• **Exercise data**:
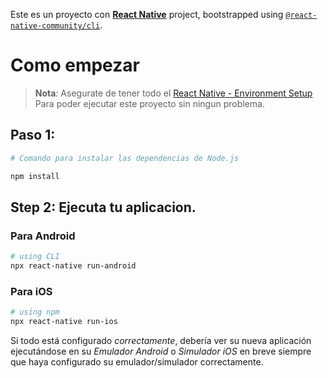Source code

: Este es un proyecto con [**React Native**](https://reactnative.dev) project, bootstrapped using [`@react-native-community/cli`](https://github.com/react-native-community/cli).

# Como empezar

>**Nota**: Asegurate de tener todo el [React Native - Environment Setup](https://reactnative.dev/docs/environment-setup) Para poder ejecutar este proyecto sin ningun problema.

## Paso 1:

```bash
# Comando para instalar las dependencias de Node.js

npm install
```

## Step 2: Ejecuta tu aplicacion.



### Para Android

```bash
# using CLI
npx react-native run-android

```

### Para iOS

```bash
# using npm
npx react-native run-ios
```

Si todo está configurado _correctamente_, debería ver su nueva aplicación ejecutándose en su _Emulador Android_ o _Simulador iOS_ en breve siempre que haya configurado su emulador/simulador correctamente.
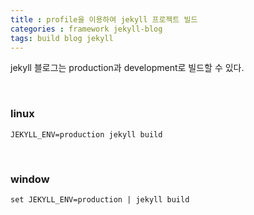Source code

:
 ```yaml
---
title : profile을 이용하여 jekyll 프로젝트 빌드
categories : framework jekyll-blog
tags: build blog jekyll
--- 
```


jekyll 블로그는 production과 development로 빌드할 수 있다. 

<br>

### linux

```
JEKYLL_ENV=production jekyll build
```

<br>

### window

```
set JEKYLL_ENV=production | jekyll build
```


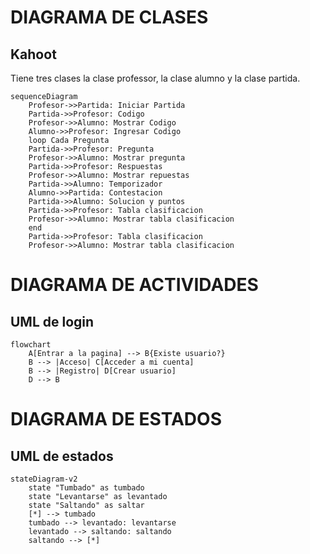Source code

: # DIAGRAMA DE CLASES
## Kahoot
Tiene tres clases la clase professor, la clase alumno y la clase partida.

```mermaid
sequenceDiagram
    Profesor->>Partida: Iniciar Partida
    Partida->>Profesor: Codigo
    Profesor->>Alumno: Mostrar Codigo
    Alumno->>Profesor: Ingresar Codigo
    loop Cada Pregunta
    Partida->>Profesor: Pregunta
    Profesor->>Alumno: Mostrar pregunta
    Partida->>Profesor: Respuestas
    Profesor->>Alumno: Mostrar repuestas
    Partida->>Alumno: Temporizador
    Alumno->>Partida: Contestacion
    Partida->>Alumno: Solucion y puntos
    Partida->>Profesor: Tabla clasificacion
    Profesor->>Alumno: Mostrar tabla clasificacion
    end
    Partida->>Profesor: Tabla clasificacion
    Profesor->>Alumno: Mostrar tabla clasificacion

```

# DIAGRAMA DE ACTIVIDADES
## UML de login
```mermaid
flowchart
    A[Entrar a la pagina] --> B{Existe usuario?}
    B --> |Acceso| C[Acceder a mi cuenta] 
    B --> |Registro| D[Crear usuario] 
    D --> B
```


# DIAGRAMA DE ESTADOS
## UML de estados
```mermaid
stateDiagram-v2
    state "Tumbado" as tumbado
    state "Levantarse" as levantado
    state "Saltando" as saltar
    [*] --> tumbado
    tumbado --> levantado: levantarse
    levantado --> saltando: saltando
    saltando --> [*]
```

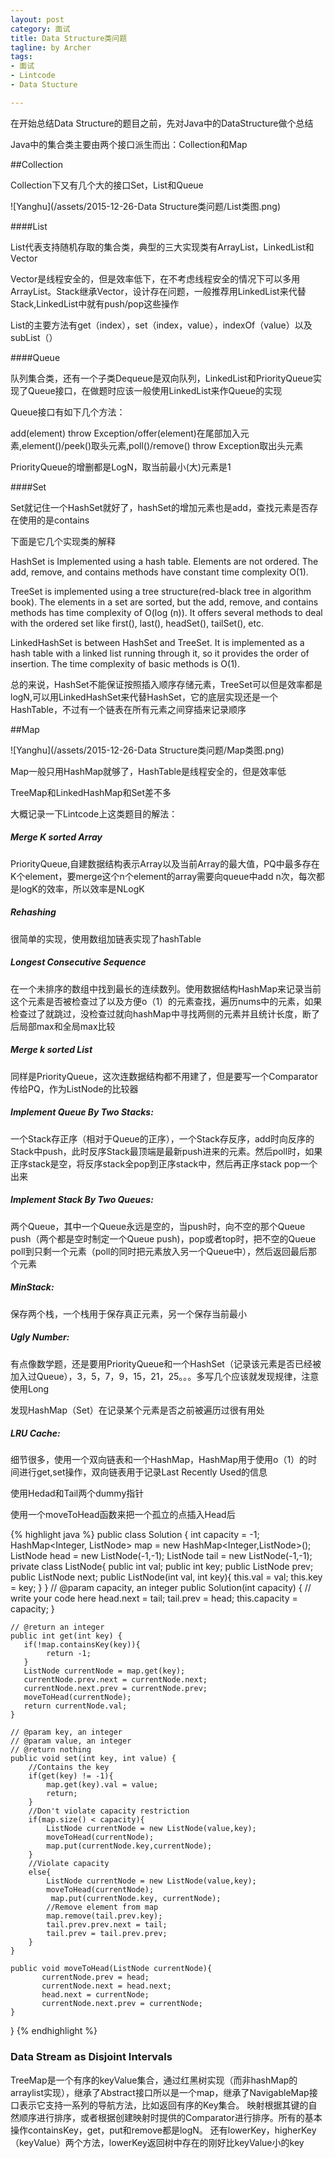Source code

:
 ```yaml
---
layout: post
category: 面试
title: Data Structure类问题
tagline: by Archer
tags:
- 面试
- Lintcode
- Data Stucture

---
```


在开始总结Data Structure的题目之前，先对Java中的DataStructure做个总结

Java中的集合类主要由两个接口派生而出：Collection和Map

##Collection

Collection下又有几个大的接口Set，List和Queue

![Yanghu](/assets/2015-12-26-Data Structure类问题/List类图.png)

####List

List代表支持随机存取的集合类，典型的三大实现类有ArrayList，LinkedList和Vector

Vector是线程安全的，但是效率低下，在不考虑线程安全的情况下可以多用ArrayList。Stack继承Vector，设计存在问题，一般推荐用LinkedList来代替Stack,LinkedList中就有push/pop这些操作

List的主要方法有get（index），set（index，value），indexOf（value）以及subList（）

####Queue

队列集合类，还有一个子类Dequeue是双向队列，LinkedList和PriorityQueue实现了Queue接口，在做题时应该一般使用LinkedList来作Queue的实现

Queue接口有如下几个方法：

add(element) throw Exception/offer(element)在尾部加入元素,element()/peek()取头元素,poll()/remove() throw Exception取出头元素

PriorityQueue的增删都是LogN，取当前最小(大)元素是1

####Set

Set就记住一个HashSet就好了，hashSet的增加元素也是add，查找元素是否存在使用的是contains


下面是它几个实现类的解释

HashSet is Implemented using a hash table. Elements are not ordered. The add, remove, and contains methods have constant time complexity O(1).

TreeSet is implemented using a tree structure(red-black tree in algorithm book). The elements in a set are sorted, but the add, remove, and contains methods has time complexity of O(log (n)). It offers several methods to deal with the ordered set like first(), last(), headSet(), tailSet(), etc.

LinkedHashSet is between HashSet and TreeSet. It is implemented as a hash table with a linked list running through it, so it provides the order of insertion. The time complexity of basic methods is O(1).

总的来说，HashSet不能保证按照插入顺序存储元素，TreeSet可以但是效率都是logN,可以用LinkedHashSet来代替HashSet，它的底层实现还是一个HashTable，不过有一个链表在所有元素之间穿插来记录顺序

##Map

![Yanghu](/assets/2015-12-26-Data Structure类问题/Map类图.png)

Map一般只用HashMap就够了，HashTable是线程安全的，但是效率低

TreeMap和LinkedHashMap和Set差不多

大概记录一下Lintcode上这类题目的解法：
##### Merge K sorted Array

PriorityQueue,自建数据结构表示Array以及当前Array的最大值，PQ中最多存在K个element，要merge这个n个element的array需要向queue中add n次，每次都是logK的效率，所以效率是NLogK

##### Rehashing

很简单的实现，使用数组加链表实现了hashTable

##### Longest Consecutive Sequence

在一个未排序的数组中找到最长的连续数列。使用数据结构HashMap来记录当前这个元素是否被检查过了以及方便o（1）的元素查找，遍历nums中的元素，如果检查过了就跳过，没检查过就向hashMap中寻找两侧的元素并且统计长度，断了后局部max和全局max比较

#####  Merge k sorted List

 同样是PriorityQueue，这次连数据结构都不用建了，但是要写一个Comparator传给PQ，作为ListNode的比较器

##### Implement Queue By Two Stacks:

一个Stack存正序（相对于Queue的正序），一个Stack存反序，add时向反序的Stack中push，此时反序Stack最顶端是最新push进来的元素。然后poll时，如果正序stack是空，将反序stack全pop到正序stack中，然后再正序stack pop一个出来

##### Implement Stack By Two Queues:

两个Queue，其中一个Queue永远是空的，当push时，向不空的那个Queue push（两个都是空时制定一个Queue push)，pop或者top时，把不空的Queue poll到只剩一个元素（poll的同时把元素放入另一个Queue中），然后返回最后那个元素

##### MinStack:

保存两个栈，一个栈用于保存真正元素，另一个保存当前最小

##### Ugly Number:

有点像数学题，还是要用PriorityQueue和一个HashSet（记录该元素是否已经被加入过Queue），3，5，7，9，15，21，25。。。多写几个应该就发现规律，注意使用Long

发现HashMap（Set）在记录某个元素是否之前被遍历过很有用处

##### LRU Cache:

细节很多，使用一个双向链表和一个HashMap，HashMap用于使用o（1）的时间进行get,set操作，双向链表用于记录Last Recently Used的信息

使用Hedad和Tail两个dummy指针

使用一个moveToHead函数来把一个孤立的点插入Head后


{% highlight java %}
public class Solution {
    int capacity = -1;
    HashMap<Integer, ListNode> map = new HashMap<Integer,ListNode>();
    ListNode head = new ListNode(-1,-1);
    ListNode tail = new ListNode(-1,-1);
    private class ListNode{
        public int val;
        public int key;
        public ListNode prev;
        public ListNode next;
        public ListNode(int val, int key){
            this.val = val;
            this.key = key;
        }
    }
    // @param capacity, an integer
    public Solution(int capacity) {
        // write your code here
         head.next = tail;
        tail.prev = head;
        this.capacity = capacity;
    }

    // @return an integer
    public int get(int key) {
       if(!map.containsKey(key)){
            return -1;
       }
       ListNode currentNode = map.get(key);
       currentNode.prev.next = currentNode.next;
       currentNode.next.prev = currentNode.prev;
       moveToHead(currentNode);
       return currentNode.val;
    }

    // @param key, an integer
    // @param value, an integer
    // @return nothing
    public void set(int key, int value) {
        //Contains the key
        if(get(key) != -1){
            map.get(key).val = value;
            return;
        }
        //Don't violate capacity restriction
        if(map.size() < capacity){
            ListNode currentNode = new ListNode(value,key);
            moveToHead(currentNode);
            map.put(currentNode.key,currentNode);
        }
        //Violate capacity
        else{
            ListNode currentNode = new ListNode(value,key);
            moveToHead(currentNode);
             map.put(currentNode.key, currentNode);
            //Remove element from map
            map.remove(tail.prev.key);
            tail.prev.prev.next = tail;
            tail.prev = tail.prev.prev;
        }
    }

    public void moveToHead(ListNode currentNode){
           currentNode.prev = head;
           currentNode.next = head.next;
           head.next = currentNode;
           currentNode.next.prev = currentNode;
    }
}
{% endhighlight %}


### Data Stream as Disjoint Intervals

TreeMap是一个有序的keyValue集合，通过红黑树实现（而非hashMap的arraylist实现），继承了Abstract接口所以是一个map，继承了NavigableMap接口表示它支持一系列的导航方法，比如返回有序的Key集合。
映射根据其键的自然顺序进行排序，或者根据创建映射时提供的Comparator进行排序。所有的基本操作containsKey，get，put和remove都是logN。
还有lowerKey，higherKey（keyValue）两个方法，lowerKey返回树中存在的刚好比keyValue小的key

• **The task**:
Beginning at the line with "ListNode head = new ListNode(-1,-1);" and stopping after the line with "tail.prev.prev.next = tail;", please write out every line of the data above exactly and nothing else.

• **Solution for this exercise**:
    ListNode head = new ListNode(-1,-1);
    ListNode tail = new ListNode(-1,-1);
    private class ListNode{
        public int val;
        public int key;
        public ListNode prev;
        public ListNode next;
        public ListNode(int val, int key){
            this.val = val;
            this.key = key;
        }
    }
    // @param capacity, an integer
    public Solution(int capacity) {
        // write your code here
         head.next = tail;
        tail.prev = head;
        this.capacity = capacity;
    }

    // @return an integer
    public int get(int key) {
       if(!map.containsKey(key)){
            return -1;
       }
       ListNode currentNode = map.get(key);
       currentNode.prev.next = currentNode.next;
       currentNode.next.prev = currentNode.prev;
       moveToHead(currentNode);
       return currentNode.val;
    }

    // @param key, an integer
    // @param value, an integer
    // @return nothing
    public void set(int key, int value) {
        //Contains the key
        if(get(key) != -1){
            map.get(key).val = value;
            return;
        }
        //Don't violate capacity restriction
        if(map.size() < capacity){
            ListNode currentNode = new ListNode(value,key);
            moveToHead(currentNode);
            map.put(currentNode.key,currentNode);
        }
        //Violate capacity
        else{
            ListNode currentNode = new ListNode(value,key);
            moveToHead(currentNode);
             map.put(currentNode.key, currentNode);
            //Remove element from map
            map.remove(tail.prev.key);
            tail.prev.prev.next = tail;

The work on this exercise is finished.